Все лето Андре просидел в столице, затем отправился в Синтру, где черный пламень его глаз опустошил немало сердец; потом он совершил триумфальную поездку по Брагансе, под треск фейерверков и клики «виват!» в честь племянника нашего Рейса Гомеса. В октябре Браганса поручила доктору Андре Кавалейро (как писало «Эхо Трасос-Монтес») представлять ее в кортесах, вверившись его блестящей эрудиции и ораторскому дарованию…» Лишь после всего этого он вернулся в Коринду.
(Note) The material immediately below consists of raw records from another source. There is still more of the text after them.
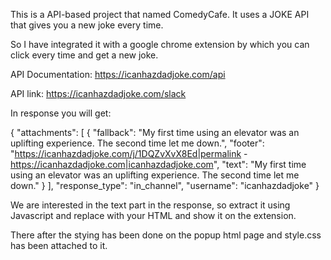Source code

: This is a API-based project that named ComedyCafe. It uses a JOKE API that gives you a new joke every time.

So I have integrated it with a google chrome extension by which you can click every time and get a new joke.

API Documentation: https://icanhazdadjoke.com/api

API link: https://icanhazdadjoke.com/slack

In response you will get:

{
  "attachments": [
    {
      "fallback": "My first time using an elevator was an uplifting experience. The second time let me down.",
      "footer": "<https://icanhazdadjoke.com/j/1DQZvXvX8Ed|permalink> - <https://icanhazdadjoke.com|icanhazdadjoke.com>",
      "text": "My first time using an elevator was an uplifting experience. The second time let me down."
    }
  ],
  "response_type": "in_channel",
  "username": "icanhazdadjoke"
}

We are interested in the text part in the response, so extract it using Javascript and replace with your HTML and show it on the extension.

There after the stying has been done on the popup html page and style.css has been attached to it.
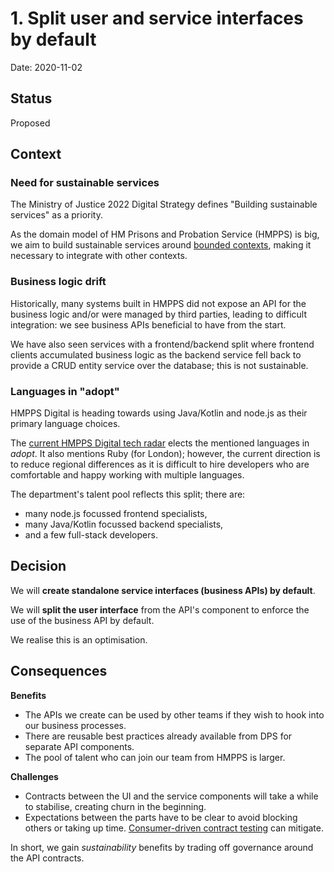 # 1. Split user and service interfaces by default

Date: 2020-11-02

## Status

Proposed

## Context

### Need for sustainable services

The Ministry of Justice 2022 Digital Strategy defines "Building sustainable services" as a priority.

As the domain model of HM Prisons and Probation Service (HMPPS) is big, we aim to build sustainable services
around [bounded contexts][bounded-context], making it necessary to integrate with other contexts.

### Business logic drift

Historically, many systems built in HMPPS did not expose an API for the business logic and/or were managed by third
parties, leading to difficult integration: we see business APIs beneficial to have from the start.

We have also seen services with a frontend/backend split where frontend clients accumulated business logic as the
backend service fell back to provide a CRUD entity service over the database; this is not sustainable.

### Languages in "adopt"

HMPPS Digital is heading towards using Java/Kotlin and node.js as their primary language choices.

The [current HMPPS Digital tech radar][radar] elects the mentioned languages in _adopt_. It also mentions Ruby (for London);
however, the current direction is to reduce regional differences as it is difficult to hire developers who are comfortable
and happy working with multiple languages.

The department's talent pool reflects this split; there are:

- many node.js focussed frontend specialists,
- many Java/Kotlin focussed backend specialists,
- and a few full-stack developers.

## Decision

We will **create standalone service interfaces (business APIs) by default**.

We will **split the user interface** from the API's component to enforce the use of the business API by default.

We realise this is an optimisation.

## Consequences

**Benefits**

- The APIs we create can be used by other teams if they wish to hook into our business processes.
- There are reusable best practices already available from DPS for separate API components.
- The pool of talent who can join our team from HMPPS is larger.

**Challenges**

- Contracts between the UI and the service components will take a while to stabilise, creating churn in the beginning.
- Expectations between the parts have to be clear to avoid blocking others or taking up time. [Consumer-driven contract testing][cdct] can mitigate.

In short, we gain _sustainability_ benefits by trading off governance around the API contracts.

[radar]: https://ministryofjustice.github.io/hmpps-digital-tech-radar/docs/index.html
[cdct]: https://www.thoughtworks.com/radar/techniques/consumer-driven-contract-testing
[bounded-context]: https://martinfowler.com/bliki/BoundedContext.html
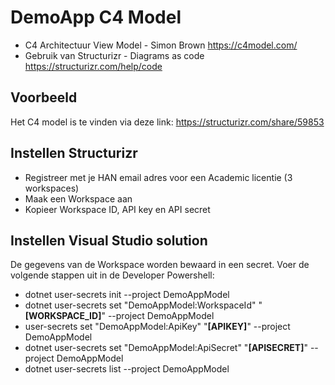 # DemoApp C4 Model

- C4 Architectuur View Model - Simon Brown https://c4model.com/
- Gebruik van Structurizr - Diagrams as code https://structurizr.com/help/code

## Voorbeeld
Het C4 model is te vinden via deze link: https://structurizr.com/share/59853

## Instellen Structurizr

- Registreer met je HAN email adres voor een Academic licentie (3 workspaces) 
- Maak een Workspace aan
- Kopieer Workspace ID, API key en API secret

## Instellen Visual Studio solution

De gegevens van de Workspace worden bewaard in een secret. Voer de volgende stappen uit in de Developer Powershell:
- dotnet user-secrets init --project DemoAppModel
- dotnet user-secrets set "DemoAppModel:WorkspaceId" "**[WORKSPACE_ID]**" --project DemoAppModel
- user-secrets set "DemoAppModel:ApiKey" "**[APIKEY]**" --project DemoAppModel
- dotnet user-secrets set "DemoAppModel:ApiSecret" "**[APISECRET]**" --project DemoAppModel
- dotnet user-secrets list --project DemoAppModel


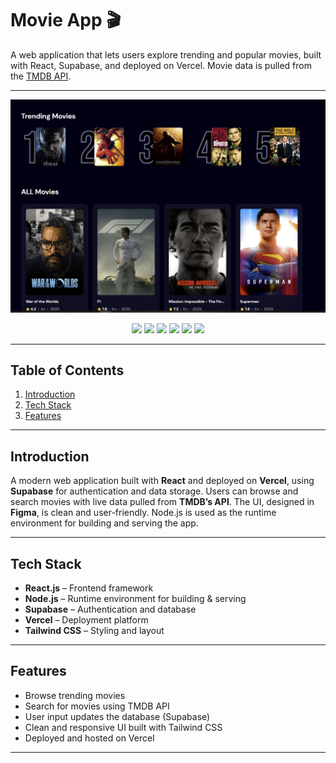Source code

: # Movie App 🎬

A web application that lets users explore trending and popular movies, built with React, Supabase, and deployed on Vercel. Movie data is pulled from the [TMDB API](https://www.themoviedb.org/documentation/api).

---
<p align="center">
  <img src="public/Movie_App.png" alt="Movie App Screenshot" width="800">
</p>

<p align="center">
  <img src="https://img.shields.io/badge/-React_JS-black?style=for-the-badge&logo=react&logoColor=61DAFB" />
  <img src="https://img.shields.io/badge/-Vercel-black?style=for-the-badge&logo=vercel&logoColor=white"  />
  <img src="https://img.shields.io/badge/-Supabase-black?style=for-the-badge&logo=supabase&logoColor=3FCF8E" />
  <img src="https://img.shields.io/badge/-Tailwind_CSS-black?style=for-the-badge&logo=tailwindcss&logoColor=38B2AC" />
  <img src="https://img.shields.io/badge/-Node.js-black?style=for-the-badge&logo=node.js&logoColor=43853D" />
  <img src="https://img.shields.io/badge/-Figma-black?style=for-the-badge&logo=figma&logoColor=F24E1E" />
</p>

---

## Table of Contents

1. [Introduction](#introduction)  
2. [Tech Stack](#tech-stack)  
3. [Features](#features)  

---

## Introduction

A modern web application built with **React** and deployed on **Vercel**, using **Supabase** for authentication and data storage. Users can browse and search movies with live data pulled from **TMDB’s API**. The UI, designed in **Figma**, is clean and user-friendly. Node.js is used as the runtime environment for building and serving the app.

---

## Tech Stack

- **React.js** – Frontend framework  
- **Node.js** – Runtime environment for building & serving  
- **Supabase** – Authentication and database  
- **Vercel** – Deployment platform  
- **Tailwind CSS** – Styling and layout  

---

## Features

- Browse trending movies  
- Search for movies using TMDB API  
- User input updates the database (Supabase)  
- Clean and responsive UI built with Tailwind CSS  
- Deployed and hosted on Vercel  

---

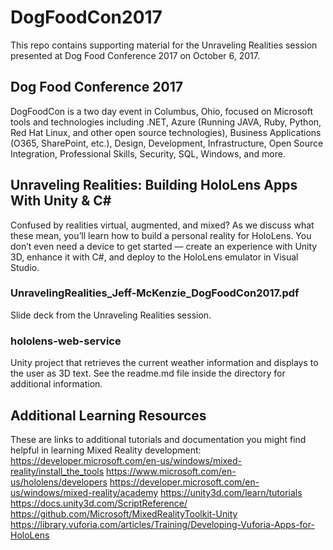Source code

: # DogFoodCon2017
This repo contains supporting material for the Unraveling Realities session presented at Dog Food Conference 2017 on October 6, 2017.

## Dog Food Conference 2017
DogFoodCon is a two day event in Columbus, Ohio, focused on Microsoft tools and technologies including .NET, Azure (Running JAVA, Ruby, Python, Red Hat Linux, and other open source technologies), Business Applications (O365, SharePoint, etc.), Design, Development, Infrastructure, Open Source Integration, Professional Skills, Security, SQL, Windows, and more.

## Unraveling Realities: Building HoloLens Apps With Unity & C#
Confused by realities virtual, augmented, and mixed? As we discuss what these mean, you’ll learn how to build a personal reality for HoloLens. You don’t even need a device to get started — create an experience with Unity 3D, enhance it with C#, and deploy to the HoloLens emulator in Visual Studio.

### UnravelingRealities\_Jeff-McKenzie\_DogFoodCon2017.pdf
Slide deck from the Unraveling Realities session.

### hololens-web-service
Unity project that retrieves the current weather information and displays to the user as 3D text. See the readme.md file inside the directory for additional information.

## Additional Learning Resources
These are links to additional tutorials and documentation you might find helpful in learning Mixed Reality development:
https://developer.microsoft.com/en-us/windows/mixed-reality/install_the_tools
https://www.microsoft.com/en-us/hololens/developers
https://developer.microsoft.com/en-us/windows/mixed-reality/academy
https://unity3d.com/learn/tutorials
https://docs.unity3d.com/ScriptReference/
https://github.com/Microsoft/MixedRealityToolkit-Unity
https://library.vuforia.com/articles/Training/Developing-Vuforia-Apps-for-HoloLens
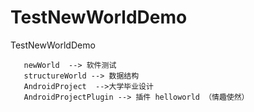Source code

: # TestNewWorldDemo

TestNewWorldDemo

       newWorld  --> 软件测试
       structureWorld --> 数据结构
       AndroidProject  -->大学毕业设计
       AndroidProjectPlugin --> 插件 helloworld （情趣使然）
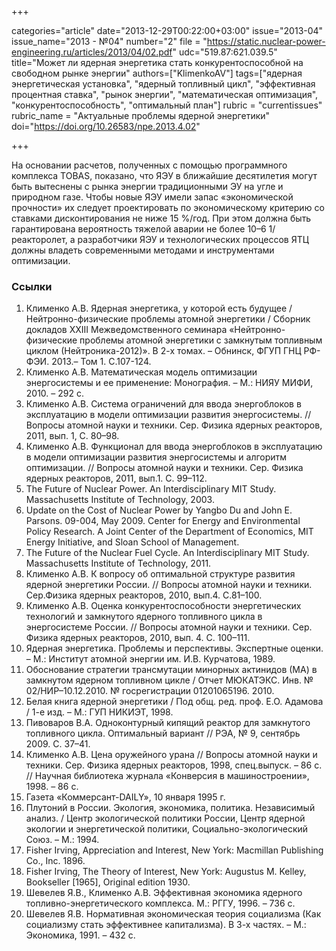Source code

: +++

categories="article"
date="2013-12-29T00:22:00+03:00"
issue="2013-04"
issue_name="2013 - №04"
number="2"
file = "https://static.nuclear-power-engineering.ru/articles/2013/04/02.pdf"
udc="519.87:621.039.5"
title="Может ли ядерная энергетика стать конкурентоспособной на свободном рынке энергии"
authors=["KlimenkoAV"]
tags=["ядерная энергетическая установка", "ядерный топливный цикл", "эффективная процентная ставка", "рынок энергии", "математическая оптимизация", "конкурентоспособность", "оптимальный план"]
rubric = "currentissues"
rubric_name = "Актуальные проблемы ядерной энергетики"
doi="https://doi.org/10.26583/npe.2013.4.02"

+++

На основании расчетов, полученных с помощью программного комплекса TOBAS, показано, что ЯЭУ в ближайшие десятилетия могут быть вытеснены с рынка энергии традиционными ЭУ на угле и природном газе. Чтобы новые ЯЭУ имели запас «экономической прочности» их следует проектировать по экономическому критерию со ставками дисконтирования не ниже 15 %/год. При этом должна быть гарантирована вероятность тяжелой аварии не более 10–6 1/реакторолет, а разработчики ЯЭУ и технологических процессов ЯТЦ должны владеть современными методами и инструментами оптимизации.

### Ссылки

1. Клименко А.В. Ядерная энергетика, у которой есть будущее / Нейтронно-физические проблемы атомной энергетики / Сборник докладов XXIII Межведомственного семинара «Нейтронно-физические проблемы атомной энергетики с замкнутым топливным циклом (Нейтроника-2012)». В 2-х томах. – Обнинск, ФГУП ГНЦ РФ-ФЭИ. 2013.– Том 1. С.107-124.
2. Клименко А.В. Математическая модель оптимизации энергосистемы и ее применение: Монография. – М.: НИЯУ МИФИ, 2010. – 292 с.
3. Клименко А.В. Система ограничений для ввода энергоблоков в эксплуатацию в модели оптимизации развития энергосистемы. // Вопросы атомной науки и техники. Сер. Физика ядерных реакторов, 2011, вып. 1, С. 80–98.
4. Клименко А.В. Функционал для ввода энергоблоков в эксплуатацию в модели оптимизации развития энергосистемы и алгоритм оптимизации. // Вопросы атомной науки и техники. Сер. Физика ядерных реакторов, 2011, вып.1. С. 99–112.
5. The Future of Nuclear Power. An Interdisciplinary MIT Study. Massachusetts Institute of Technology, 2003.
6. Update on the Cost of Nuclear Power by Yangbo Du and John E. Parsons. 09-004, May 2009. Center for Energy and Environmental Policy Research. A Joint Center of the Department of Economics, MIT Energy Initiative, and Sloan School of Management.
7. The Future of the Nuclear Fuel Cycle. An Interdisciplinary MIT Study. Massachusetts Institute of Technology, 2011.
8. Клименко А.В. К вопросу об оптимальной структуре развития ядерной энергетики России. // Вопросы атомной науки и техники. Сер.Физика ядерных реакторов, 2010, вып.4. С.81–100.
9. Клименко А.В. Оценка конкурентоспособности энергетических технологий и замкнутого ядерного топливного цикла в энергосистеме России. // Вопросы атомной науки и техники. Сер. Физика ядерных реакторов, 2010, вып. 4. С. 100–111.
10. Ядерная энергетика. Проблемы и перспективы. Экспертные оценки. – М.: Институт атомной энергии им. И.В. Курчатова, 1989.
11. Обоснование стратегии трансмутации минорных актинидов (МА) в замкнутом ядерном топливном цикле / Отчет МЮКАТЭКС. Инв. № 02/НИР–10.12.2010. № госрегистрации 01201065196. 2010.
12. Белая книга ядерной энергетики / Под общ. ред. проф. Е.О. Адамова / 1-е изд. – М.: ГУП НИКИЭТ, 1998.
13. Пивоваров В.А. Одноконтурный кипящий реактор для замкнутого топливного цикла. Оптимальный вариант // РЭА, № 9, сентябрь 2009. С. 37–41.
14. Клименко А.В. Цена оружейного урана // Вопросы атомной науки и техники. Сер. Физика ядерных реакторов, 1998, спец.выпуск. – 86 с. // Научная библиотека журнала «Конверсия в машиностроении», 1998. – 86 с.
15. Газета «Коммерсант-DAILY», 10 января 1995 г.
16. Плутоний в России. Экология, экономика, политика. Независимый анализ. / Центр экологической политики России, Центр ядерной экологии и энергетической политики, Социально-экологический Союз. – М.: 1994.
17. Fisher Irving, Appreciation and Interest, New York: Macmillan Publishing Co., Inc. 1896.
18. Fisher Irving, The Theory of Interest, New York: Augustus M. Kelley, Bookseller [1965], Original edition 1930.
19. Шевелев Я.В., Клименко А.В. Эффективная экономика ядерного топливно-энергетического комплекса. М.: РГГУ, 1996. – 736 с.
20. Шевелев Я.В. Нормативная экономическая теория социализма (Как социализму стать эффективнее капитализма). В 3-х частях. – М.: Экономика, 1991. – 432 c.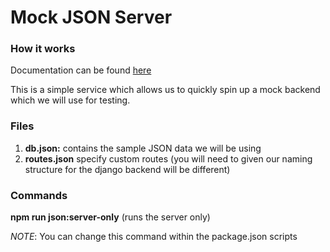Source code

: # Mock JSON Server

### How it works
Documentation can be found [here](https://www.npmjs.com/package/json-server#getting-started)

This is a simple service which allows us to quickly spin up a mock backend 
which we will use for testing. 

### Files
1. **db.json:** contains the sample JSON data we will be using 
1. **routes.json** specify custom routes (you will need to given our naming structure for the django backend will be different)

### Commands
**npm run json:server-only** (runs the server only) 

*NOTE*: You can change this command within the package.json scripts


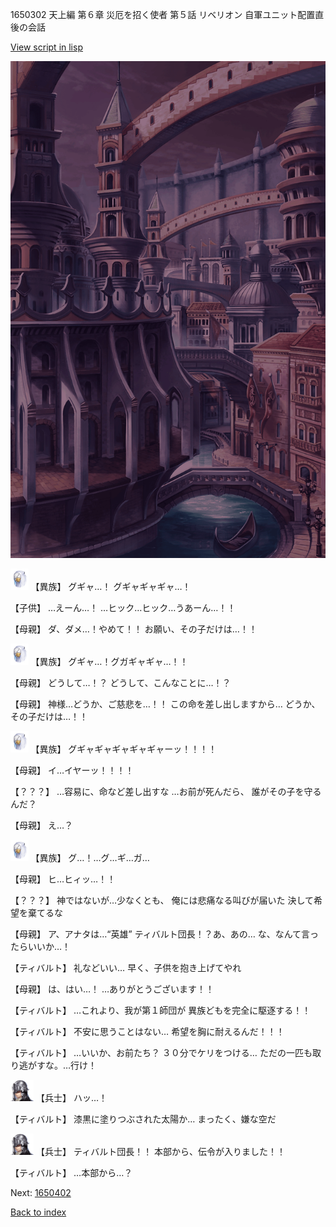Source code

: 1650302 天上編 第６章 災厄を招く使者 第５話 リベリオン 自軍ユニット配置直後の会話

[View script in lisp](../scripts/1650302.txt)

![006_town2_TotalEclipse.png](../images/backgrounds/006_town2_TotalEclipse.png)

<img src="../images/units/810004.png" alt="810004.png" height="34"/>
【異族】
グギャ…！
グギャギャギャ…！

【子供】
…えーん…！
…ヒック…ヒック…うあーん…！！

【母親】
ダ、ダメ…！やめて！！
お願い、その子だけは…！！

<img src="../images/units/810004.png" alt="810004.png" height="34"/>
【異族】
グギャ…！グガギャギャ…！！

【母親】
どうして…！？
どうして、こんなことに…！？

【母親】
神様…どうか、ご慈悲を…！！
この命を差し出しますから…
どうか、その子だけは…！！

<img src="../images/units/810004.png" alt="810004.png" height="34"/>
【異族】
グギャギャギャギャギャーッ！！！！

【母親】
イ…イヤーッ！！！！

【？？？】
…容易に、命など差し出すな
…お前が死んだら、
誰がその子を守るんだ？

【母親】
え…？

<img src="../images/units/810004.png" alt="810004.png" height="34"/>
【異族】
グ…！…グ…ギ…ガ…

【母親】
ヒ…ヒィッ…！！

【？？？】
神ではないが…少なくとも、
俺には悲痛なる叫びが届いた
決して希望を棄てるな

【母親】
ア、アナタは…“英雄”
ティバルト団長！？あ、あの…
な、なんて言ったらいいか…！

【ティバルト】
礼などいい…
早く、子供を抱き上げてやれ

【母親】
は、はい…！
…ありがとうございます！！

【ティバルト】
…これより、我が第１師団が
異族どもを完全に駆逐する！！

【ティバルト】
不安に思うことはない…
希望を胸に耐えるんだ！！！

【ティバルト】
…いいか、お前たち？
３０分でケリをつける…
ただの一匹も取り逃がすな。…行け！

<img src="../images/units/12.png" alt="12.png" height="34"/>
【兵士】
ハッ…！

【ティバルト】
漆黒に塗りつぶされた太陽か…
まったく、嫌な空だ

<img src="../images/units/12.png" alt="12.png" height="34"/>
【兵士】
ティバルト団長！！
本部から、伝令が入りました！！

【ティバルト】
…本部から…？

Next: [1650402](1650402.md)

[Back to index](index.md)
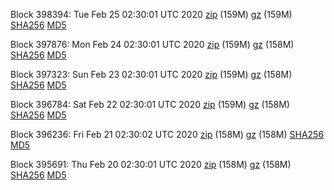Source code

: Block 398394: Tue Feb 25 02:30:01 UTC 2020 [zip](https://files.01coin.io/mainnet/2020-02-25/bootstrap.dat.zip) (159M) [gz](https://files.01coin.io/mainnet/2020-02-25/bootstrap.dat.tar.gz) (159M) [SHA256](https://files.01coin.io/mainnet/2020-02-25/sha256.txt) [MD5](https://files.01coin.io/mainnet/2020-02-25/md5.txt)

Block 397876: Mon Feb 24 02:30:01 UTC 2020 [zip](https://files.01coin.io/mainnet/2020-02-24/bootstrap.dat.zip) (159M) [gz](https://files.01coin.io/mainnet/2020-02-24/bootstrap.dat.tar.gz) (158M) [SHA256](https://files.01coin.io/mainnet/2020-02-24/sha256.txt) [MD5](https://files.01coin.io/mainnet/2020-02-24/md5.txt)

Block 397323: Sun Feb 23 02:30:01 UTC 2020 [zip](https://files.01coin.io/mainnet/2020-02-23/bootstrap.dat.zip) (159M) [gz](https://files.01coin.io/mainnet/2020-02-23/bootstrap.dat.tar.gz) (158M) [SHA256](https://files.01coin.io/mainnet/2020-02-23/sha256.txt) [MD5](https://files.01coin.io/mainnet/2020-02-23/md5.txt)

Block 396784: Sat Feb 22 02:30:01 UTC 2020 [zip](https://files.01coin.io/mainnet/2020-02-22/bootstrap.dat.zip) (159M) [gz](https://files.01coin.io/mainnet/2020-02-22/bootstrap.dat.tar.gz) (158M) [SHA256](https://files.01coin.io/mainnet/2020-02-22/sha256.txt) [MD5](https://files.01coin.io/mainnet/2020-02-22/md5.txt)

Block 396236: Fri Feb 21 02:30:02 UTC 2020 [zip](https://files.01coin.io/mainnet/2020-02-21/bootstrap.dat.zip) (158M) [gz](https://files.01coin.io/mainnet/2020-02-21/bootstrap.dat.tar.gz) (158M) [SHA256](https://files.01coin.io/mainnet/2020-02-21/sha256.txt) [MD5](https://files.01coin.io/mainnet/2020-02-21/md5.txt)

Block 395691: Thu Feb 20 02:30:01 UTC 2020 [zip](https://files.01coin.io/mainnet/2020-02-20/bootstrap.dat.zip) (158M) [gz](https://files.01coin.io/mainnet/2020-02-20/bootstrap.dat.tar.gz) (158M) [SHA256](https://files.01coin.io/mainnet/2020-02-20/sha256.txt) [MD5](https://files.01coin.io/mainnet/2020-02-20/md5.txt)
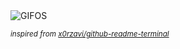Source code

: <div align="justify">
<picture>
    <source media="(prefers-color-scheme: dark)" srcset="https://i.ibb.co/VLRkg59/output-gif.gif">
    <source media="(prefers-color-scheme: light)" srcset="https://i.ibb.co/VLRkg59/output-gif.gif">
    <img alt="GIFOS" src="https://i.ibb.co/VLRkg59/output-gif.gif">
</picture>

<sub><i>inspired from [x0rzavi/github-readme-terminal](https://github.com/x0rzavi/github-readme-terminal)</i></sub>

</div>

<!-- Image deletion URL: https://ibb.co/wdV2Sjg/41be47a8f7d7ad4a62301c250f62382a -->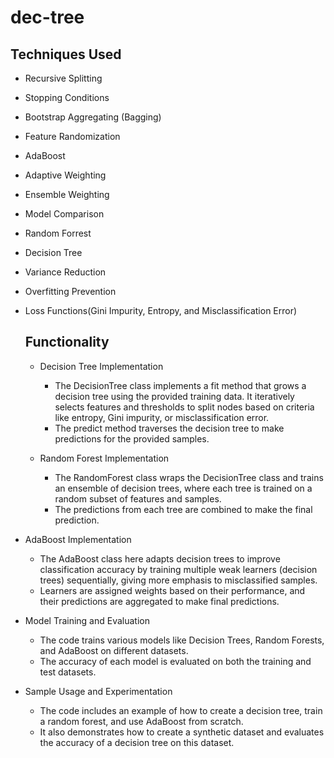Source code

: # dec-tree

## Techniques Used
- Recursive Splitting
- Stopping Conditions
- Bootstrap Aggregating (Bagging)
- Feature Randomization
- AdaBoost 
- Adaptive Weighting
- Ensemble Weighting
- Model Comparison
- Random Forrest
- Decision Tree
- Variance Reduction
- Overfitting Prevention
- Loss Functions(Gini Impurity, Entropy, and Misclassification Error)

  ## Functionality
  - Decision Tree Implementation
    - The DecisionTree class implements a fit method that grows a decision tree using the provided training data. It iteratively selects features and thresholds to split nodes based on criteria like entropy, Gini impurity, or misclassification error.
    - The predict method traverses the decision tree to make predictions for the provided samples.
  
  - Random Forest Implementation
    - The RandomForest class wraps the DecisionTree class and trains an ensemble of decision trees, where each tree is trained on a random subset of features and samples.
    - The predictions from each tree are combined to make the final prediction.

- AdaBoost Implementation
  - The AdaBoost class here adapts decision trees to improve classification accuracy by training multiple weak learners (decision trees) sequentially, giving more emphasis to misclassified samples.
  - Learners are assigned weights based on their performance, and their predictions are aggregated to make final predictions.

- Model Training and Evaluation
  - The code trains various models like Decision Trees, Random Forests, and AdaBoost on different datasets.
  - The accuracy of each model is evaluated on both the training and test datasets.

- Sample Usage and Experimentation
  - The code includes an example of how to create a decision tree, train a random forest, and use AdaBoost from scratch.
  - It also demonstrates how to create a synthetic dataset and evaluates the accuracy of a decision tree on this dataset.
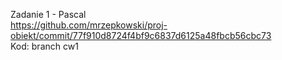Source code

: Zadanie 1 - Pascal <br>
https://github.com/mrzepkowski/proj-obiekt/commit/77f910d8724f4bf9c6837d6125a48fbcb56cbc73 <br>
Kod: branch cw1 <br>
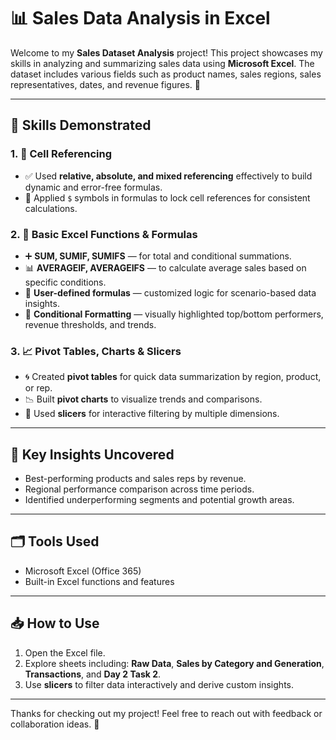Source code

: # 📊 Sales Data Analysis in Excel

Welcome to my **Sales Dataset Analysis** project! This project showcases my skills in analyzing and summarizing sales data using **Microsoft Excel**. The dataset includes various fields such as product names, sales regions, sales representatives, dates, and revenue figures. 🧾

---

## 🔧 Skills Demonstrated

### 1. 🧮 Cell Referencing
- ✅ Used **relative, absolute, and mixed referencing** effectively to build dynamic and error-free formulas.
- 🎯 Applied `$` symbols in formulas to lock cell references for consistent calculations.

### 2. 🔢 Basic Excel Functions & Formulas
- ➕ **SUM, SUMIF, SUMIFS** — for total and conditional summations.
- 📊 **AVERAGEIF, AVERAGEIFS** — to calculate average sales based on specific conditions.
- 🧠 **User-defined formulas** — customized logic for scenario-based data insights.
- 🎨 **Conditional Formatting** — visually highlighted top/bottom performers, revenue thresholds, and trends.

### 3. 📈 Pivot Tables, Charts & Slicers
- 🌀 Created **pivot tables** for quick data summarization by region, product, or rep.
- 📉 Built **pivot charts** to visualize trends and comparisons.
- 🧩 Used **slicers** for interactive filtering by multiple dimensions.

---

## 🎯 Key Insights Uncovered
- Best-performing products and sales reps by revenue.
- Regional performance comparison across time periods.
- Identified underperforming segments and potential growth areas.

---

## 🗂️ Tools Used
- Microsoft Excel (Office 365)
- Built-in Excel functions and features

---

## 📥 How to Use
1. Open the Excel file.
2. Explore sheets including: **Raw Data**, **Sales by Category and Generation**, **Transactions**, and **Day 2 Task 2**.
3. Use **slicers** to filter data interactively and derive custom insights.

---

Thanks for checking out my project! Feel free to reach out with feedback or collaboration ideas. 🚀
Бывал и в «Башне». Отец Гонсало как раз только что перенес гастрическую лихорадку, обострившую его застарелую болезнь — диабет; во время этих посещений Андре уже не искал случая увлечь Грасинью в тенистые, уединенные аллеи парка. Нет! Он предпочитал сидеть в голубой гостиной и беседовать о политике с укутанным в одеяло Висенте Рамиресом. Старый губернатор уже не поднимался с кресла. Грасинья писала брату в Коимбру, что встречи с Андре стали не такими пылкими и непринужденными, как раньше: «…он очень занят, готовится в депутаты…» После рождества Кавалейро вернулся в Лиссабон к открытию кортесов; он вез с собой целый обоз мебели, камердинера Матеуса, новую верховую лошадь, купленную в Вилла-Кларе у Мануэла Дуарте, и два ящика книг. Милейшая мисс Роде утверждала, что Марс, как и подобает герою, попросит руки Психеи лишь после какого-нибудь славного подвига, например, «после триумфального дебюта, благоухающего всеми цветами красноречия…». Когда Гонсало приехал в «Башню» на пасхальные каникулы, лицо сестры показалось ему бледненьким и испуганным. Письма от Андре, который давно уже выступил «с триумфальным дебютом, благоухающим всеми цветами красноречия», становились все короче, все небрежней. Последнее его послание (которое Грасинья под секретом показала брату), с пометкой «палата депутатов», состояло всего из трех кое-как нацарапанных строчек: «Предстоит масса работы в комиссиях, погода хорошая, сегодня вечером бал у графа Вильяверде, ужасно соскучился. Твой верный Андре…» Гонсало Мендес Рамирес решил в тот же вечер поговорить с отцом, угасавшим в своем кресле,

— По-моему, Андре очень нехорошо поступает с Грасиньей. Что ты об этом думаешь?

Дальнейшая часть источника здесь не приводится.